(Records contained in a dataset)
BEGIN

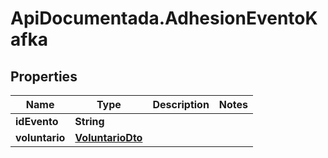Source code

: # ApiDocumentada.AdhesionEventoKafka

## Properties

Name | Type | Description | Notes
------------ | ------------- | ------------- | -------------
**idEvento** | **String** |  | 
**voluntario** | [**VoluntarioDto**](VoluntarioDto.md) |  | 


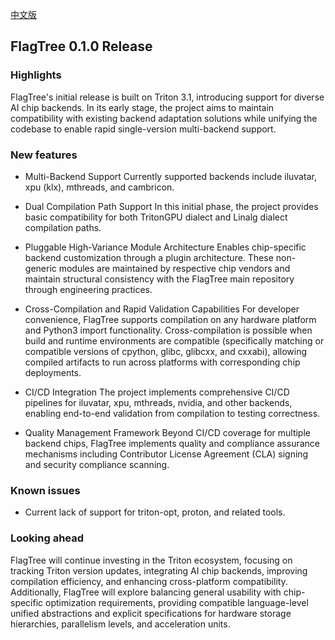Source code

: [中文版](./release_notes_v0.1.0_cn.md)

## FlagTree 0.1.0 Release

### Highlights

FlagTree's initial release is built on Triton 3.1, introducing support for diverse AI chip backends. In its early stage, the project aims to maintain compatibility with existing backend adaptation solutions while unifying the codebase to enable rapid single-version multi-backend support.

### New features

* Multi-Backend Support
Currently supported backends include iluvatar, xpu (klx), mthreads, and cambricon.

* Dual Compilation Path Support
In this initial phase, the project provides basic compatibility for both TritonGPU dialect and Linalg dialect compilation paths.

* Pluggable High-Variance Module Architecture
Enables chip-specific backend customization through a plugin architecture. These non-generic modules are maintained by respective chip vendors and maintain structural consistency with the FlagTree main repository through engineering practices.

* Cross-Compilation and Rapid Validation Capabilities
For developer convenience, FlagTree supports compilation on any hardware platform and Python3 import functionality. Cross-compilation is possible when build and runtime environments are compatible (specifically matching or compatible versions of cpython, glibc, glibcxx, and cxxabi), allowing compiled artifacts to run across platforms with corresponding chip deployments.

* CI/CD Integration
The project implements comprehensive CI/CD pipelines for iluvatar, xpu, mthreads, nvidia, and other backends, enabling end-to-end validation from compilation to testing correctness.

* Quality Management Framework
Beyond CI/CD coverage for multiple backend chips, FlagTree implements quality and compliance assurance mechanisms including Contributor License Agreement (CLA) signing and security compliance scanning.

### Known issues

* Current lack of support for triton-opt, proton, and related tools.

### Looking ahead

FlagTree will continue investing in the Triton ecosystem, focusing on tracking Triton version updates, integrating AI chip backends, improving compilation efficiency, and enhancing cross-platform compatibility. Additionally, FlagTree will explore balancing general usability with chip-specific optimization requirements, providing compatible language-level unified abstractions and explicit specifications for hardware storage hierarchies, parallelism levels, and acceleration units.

END

- Your objective
Read through the records above and copy the lines that contain "hardware".

- Your solution
For developer convenience, FlagTree supports compilation on any hardware platform and Python3 import functionality. Cross-compilation is possible when build and runtime environments are compatible (specifically matching or compatible versions of cpython, glibc, glibcxx, and cxxabi), allowing compiled artifacts to run across platforms with corresponding chip deployments.
FlagTree will continue investing in the Triton ecosystem, focusing on tracking Triton version updates, integrating AI chip backends, improving compilation efficiency, and enhancing cross-platform compatibility. Additionally, FlagTree will explore balancing general usability with chip-specific optimization requirements, providing compatible language-level unified abstractions and explicit specifications for hardware storage hierarchies, parallelism levels, and acceleration units.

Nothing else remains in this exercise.